Problem to solve: Output the line containing "ನಾಚಿಕೆ-ಯಾಗು-ವುದಿಲ್ಲವೆ", then every remaining line of the entries below, exactly as written and with no other text.

Data extract:
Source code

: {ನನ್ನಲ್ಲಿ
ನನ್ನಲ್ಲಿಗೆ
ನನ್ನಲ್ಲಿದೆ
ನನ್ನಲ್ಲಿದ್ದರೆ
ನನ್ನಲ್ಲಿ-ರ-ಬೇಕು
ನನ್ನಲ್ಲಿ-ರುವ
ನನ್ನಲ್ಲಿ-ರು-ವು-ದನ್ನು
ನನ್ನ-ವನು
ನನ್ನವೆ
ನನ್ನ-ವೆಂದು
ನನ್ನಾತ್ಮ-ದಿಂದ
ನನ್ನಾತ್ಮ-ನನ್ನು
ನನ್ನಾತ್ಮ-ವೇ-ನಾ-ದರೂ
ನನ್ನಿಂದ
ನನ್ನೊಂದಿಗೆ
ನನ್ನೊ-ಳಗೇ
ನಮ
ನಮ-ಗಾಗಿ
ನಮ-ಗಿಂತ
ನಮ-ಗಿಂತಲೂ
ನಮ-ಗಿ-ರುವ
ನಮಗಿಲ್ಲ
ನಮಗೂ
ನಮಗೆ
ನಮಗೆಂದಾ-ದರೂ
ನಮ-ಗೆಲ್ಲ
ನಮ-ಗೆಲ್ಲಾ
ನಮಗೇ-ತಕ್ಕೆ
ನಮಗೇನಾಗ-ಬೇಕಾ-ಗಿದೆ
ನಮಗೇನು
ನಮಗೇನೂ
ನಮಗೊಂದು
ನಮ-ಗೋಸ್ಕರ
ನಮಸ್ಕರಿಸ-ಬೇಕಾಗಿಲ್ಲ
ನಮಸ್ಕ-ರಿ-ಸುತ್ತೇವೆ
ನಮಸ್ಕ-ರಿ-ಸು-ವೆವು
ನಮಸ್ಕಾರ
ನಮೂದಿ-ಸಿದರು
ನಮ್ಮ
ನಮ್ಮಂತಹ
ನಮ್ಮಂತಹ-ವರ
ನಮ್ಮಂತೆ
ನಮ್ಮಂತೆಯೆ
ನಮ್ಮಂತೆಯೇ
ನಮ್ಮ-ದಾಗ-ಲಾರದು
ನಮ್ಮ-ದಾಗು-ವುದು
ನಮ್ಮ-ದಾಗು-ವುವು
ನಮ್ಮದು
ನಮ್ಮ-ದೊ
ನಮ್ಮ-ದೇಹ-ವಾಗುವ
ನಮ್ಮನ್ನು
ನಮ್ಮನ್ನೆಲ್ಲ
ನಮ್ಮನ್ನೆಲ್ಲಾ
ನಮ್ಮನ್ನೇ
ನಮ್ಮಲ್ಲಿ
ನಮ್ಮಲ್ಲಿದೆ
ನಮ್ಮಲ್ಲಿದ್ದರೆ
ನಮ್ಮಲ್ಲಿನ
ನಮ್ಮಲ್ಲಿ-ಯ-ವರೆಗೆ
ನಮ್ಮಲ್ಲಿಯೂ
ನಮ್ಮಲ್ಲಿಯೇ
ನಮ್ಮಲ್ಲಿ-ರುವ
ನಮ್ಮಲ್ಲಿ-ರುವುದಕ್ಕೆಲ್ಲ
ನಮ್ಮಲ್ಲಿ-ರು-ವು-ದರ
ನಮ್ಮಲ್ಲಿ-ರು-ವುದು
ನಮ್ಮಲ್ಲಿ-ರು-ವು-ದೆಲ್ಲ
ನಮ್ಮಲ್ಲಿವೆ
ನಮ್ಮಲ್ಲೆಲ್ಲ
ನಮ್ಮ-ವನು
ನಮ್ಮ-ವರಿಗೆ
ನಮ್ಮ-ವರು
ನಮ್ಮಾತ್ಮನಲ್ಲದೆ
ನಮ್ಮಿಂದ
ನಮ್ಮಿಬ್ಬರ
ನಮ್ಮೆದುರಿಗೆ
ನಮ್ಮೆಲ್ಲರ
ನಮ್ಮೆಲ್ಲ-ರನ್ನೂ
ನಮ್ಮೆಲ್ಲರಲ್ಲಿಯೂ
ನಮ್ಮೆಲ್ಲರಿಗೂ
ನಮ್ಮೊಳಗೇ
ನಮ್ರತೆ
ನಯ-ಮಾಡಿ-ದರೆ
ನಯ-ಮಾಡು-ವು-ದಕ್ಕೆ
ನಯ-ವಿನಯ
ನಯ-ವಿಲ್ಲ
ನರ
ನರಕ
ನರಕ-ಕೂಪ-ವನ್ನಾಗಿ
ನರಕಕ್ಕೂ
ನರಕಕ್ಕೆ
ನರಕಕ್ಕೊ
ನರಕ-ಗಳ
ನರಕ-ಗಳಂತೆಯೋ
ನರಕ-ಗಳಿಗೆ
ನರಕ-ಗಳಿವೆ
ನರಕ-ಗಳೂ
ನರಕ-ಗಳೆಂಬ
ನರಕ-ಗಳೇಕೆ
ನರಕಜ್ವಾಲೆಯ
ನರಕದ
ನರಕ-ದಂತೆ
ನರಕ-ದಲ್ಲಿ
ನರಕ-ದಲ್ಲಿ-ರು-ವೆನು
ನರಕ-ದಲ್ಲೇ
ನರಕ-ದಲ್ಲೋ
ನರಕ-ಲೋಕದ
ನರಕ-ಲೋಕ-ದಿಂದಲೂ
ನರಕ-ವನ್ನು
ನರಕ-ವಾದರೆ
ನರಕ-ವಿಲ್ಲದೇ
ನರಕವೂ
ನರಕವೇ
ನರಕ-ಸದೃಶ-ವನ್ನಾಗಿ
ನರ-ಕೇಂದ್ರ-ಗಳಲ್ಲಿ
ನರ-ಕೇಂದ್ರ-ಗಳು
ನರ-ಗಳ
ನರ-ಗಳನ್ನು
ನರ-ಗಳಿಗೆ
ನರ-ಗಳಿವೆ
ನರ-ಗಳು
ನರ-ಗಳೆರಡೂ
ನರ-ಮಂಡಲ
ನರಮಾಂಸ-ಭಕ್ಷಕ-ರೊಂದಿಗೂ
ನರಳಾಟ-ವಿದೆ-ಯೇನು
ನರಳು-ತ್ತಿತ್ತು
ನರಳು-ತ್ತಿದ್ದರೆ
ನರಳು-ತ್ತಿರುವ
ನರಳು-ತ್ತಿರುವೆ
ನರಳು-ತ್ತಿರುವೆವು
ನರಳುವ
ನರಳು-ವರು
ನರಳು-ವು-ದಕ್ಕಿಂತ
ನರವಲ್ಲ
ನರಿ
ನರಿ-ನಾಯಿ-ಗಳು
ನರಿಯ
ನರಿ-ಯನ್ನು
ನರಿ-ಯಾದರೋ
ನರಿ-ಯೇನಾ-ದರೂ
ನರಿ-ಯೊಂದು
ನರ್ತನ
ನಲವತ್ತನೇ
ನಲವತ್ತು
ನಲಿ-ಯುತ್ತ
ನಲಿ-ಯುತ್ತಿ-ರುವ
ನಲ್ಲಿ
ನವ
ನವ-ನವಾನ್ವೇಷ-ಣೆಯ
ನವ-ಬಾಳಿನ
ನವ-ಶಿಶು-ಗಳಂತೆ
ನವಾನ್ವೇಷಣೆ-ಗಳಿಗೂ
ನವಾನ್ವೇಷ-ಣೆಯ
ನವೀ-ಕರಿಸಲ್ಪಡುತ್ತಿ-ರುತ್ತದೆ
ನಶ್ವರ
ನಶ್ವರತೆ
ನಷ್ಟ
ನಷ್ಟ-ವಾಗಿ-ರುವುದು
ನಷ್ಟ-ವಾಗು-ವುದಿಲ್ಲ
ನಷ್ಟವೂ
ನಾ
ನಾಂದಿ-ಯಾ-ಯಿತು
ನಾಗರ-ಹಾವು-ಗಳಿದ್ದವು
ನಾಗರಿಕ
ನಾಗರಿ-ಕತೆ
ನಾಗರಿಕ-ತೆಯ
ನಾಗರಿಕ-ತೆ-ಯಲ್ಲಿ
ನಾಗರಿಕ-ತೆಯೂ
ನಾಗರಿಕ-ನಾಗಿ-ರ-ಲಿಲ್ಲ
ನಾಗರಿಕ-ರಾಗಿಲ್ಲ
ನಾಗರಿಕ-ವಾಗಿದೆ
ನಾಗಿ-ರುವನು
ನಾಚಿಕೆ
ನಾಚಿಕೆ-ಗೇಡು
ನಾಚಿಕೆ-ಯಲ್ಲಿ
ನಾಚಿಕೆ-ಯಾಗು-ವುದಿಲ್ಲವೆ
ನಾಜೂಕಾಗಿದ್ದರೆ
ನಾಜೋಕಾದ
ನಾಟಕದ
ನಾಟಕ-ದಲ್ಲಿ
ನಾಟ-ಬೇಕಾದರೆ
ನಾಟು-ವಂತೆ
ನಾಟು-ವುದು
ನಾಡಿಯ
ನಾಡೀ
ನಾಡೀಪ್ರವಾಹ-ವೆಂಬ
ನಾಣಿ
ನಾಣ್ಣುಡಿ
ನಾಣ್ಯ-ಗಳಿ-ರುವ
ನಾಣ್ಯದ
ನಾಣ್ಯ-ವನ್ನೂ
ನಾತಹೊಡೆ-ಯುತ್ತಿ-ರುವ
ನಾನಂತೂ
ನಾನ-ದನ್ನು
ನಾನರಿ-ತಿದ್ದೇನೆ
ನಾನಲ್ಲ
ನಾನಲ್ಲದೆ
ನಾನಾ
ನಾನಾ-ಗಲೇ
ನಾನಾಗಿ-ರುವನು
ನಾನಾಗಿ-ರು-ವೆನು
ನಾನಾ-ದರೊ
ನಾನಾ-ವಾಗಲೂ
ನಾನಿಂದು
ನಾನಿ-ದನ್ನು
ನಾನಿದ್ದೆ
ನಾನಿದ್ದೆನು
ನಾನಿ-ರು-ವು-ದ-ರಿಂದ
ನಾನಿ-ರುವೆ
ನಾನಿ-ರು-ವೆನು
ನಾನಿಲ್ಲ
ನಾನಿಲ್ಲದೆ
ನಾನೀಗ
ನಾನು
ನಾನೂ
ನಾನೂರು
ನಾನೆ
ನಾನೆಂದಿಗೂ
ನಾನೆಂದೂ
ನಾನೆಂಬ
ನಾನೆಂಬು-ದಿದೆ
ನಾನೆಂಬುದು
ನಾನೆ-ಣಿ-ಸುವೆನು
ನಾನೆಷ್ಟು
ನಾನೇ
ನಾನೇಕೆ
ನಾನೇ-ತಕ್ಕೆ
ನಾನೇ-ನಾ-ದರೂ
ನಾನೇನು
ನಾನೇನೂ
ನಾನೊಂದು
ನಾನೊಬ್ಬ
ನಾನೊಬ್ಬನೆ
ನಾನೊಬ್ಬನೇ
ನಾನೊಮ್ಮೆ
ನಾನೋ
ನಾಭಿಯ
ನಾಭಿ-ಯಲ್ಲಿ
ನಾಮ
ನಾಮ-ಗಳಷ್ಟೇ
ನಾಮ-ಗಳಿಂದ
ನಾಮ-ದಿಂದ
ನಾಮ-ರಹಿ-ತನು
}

Answer section:
ನಾಚಿಕೆ-ಯಾಗು-ವುದಿಲ್ಲವೆ
ನಾಜೂಕಾಗಿದ್ದರೆ
ನಾಜೋಕಾದ
ನಾಟಕದ
ನಾಟಕ-ದಲ್ಲಿ
ನಾಟ-ಬೇಕಾದರೆ
ನಾಟು-ವಂತೆ
ನಾಟು-ವುದು
ನಾಡಿಯ
ನಾಡೀ
ನಾಡೀಪ್ರವಾಹ-ವೆಂಬ
ನಾಣಿ
ನಾಣ್ಣುಡಿ
ನಾಣ್ಯ-ಗಳಿ-ರುವ
ನಾಣ್ಯದ
ನಾಣ್ಯ-ವನ್ನೂ
ನಾತಹೊಡೆ-ಯುತ್ತಿ-ರುವ
ನಾನಂತೂ
ನಾನ-ದನ್ನು
ನಾನರಿ-ತಿದ್ದೇನೆ
ನಾನಲ್ಲ
ನಾನಲ್ಲದೆ
ನಾನಾ
ನಾನಾ-ಗಲೇ
ನಾನಾಗಿ-ರುವನು
ನಾನಾಗಿ-ರು-ವೆನು
ನಾನಾ-ದರೊ
ನಾನಾ-ವಾಗಲೂ
ನಾನಿಂದು
ನಾನಿ-ದನ್ನು
ನಾನಿದ್ದೆ
ನಾನಿದ್ದೆನು
ನಾನಿ-ರು-ವು-ದ-ರಿಂದ
ನಾನಿ-ರುವೆ
ನಾನಿ-ರು-ವೆನು
ನಾನಿಲ್ಲ
ನಾನಿಲ್ಲದೆ
ನಾನೀಗ
ನಾನು
ನಾನೂ
ನಾನೂರು
ನಾನೆ
ನಾನೆಂದಿಗೂ
ನಾನೆಂದೂ
ನಾನೆಂಬ
ನಾನೆಂಬು-ದಿದೆ
ನಾನೆಂಬುದು
ನಾನೆ-ಣಿ-ಸುವೆನು
ನಾನೆಷ್ಟು
ನಾನೇ
ನಾನೇಕೆ
ನಾನೇ-ತಕ್ಕೆ
ನಾನೇ-ನಾ-ದರೂ
ನಾನೇನು
ನಾನೇನೂ
ನಾನೊಂದು
ನಾನೊಬ್ಬ
ನಾನೊಬ್ಬನೆ
ನಾನೊಬ್ಬನೇ
ನಾನೊಮ್ಮೆ
ನಾನೋ
ನಾಭಿಯ
ನಾಭಿ-ಯಲ್ಲಿ
ನಾಮ
ನಾಮ-ಗಳಷ್ಟೇ
ನಾಮ-ಗಳಿಂದ
ನಾಮ-ದಿಂದ
ನಾಮ-ರಹಿ-ತನು
}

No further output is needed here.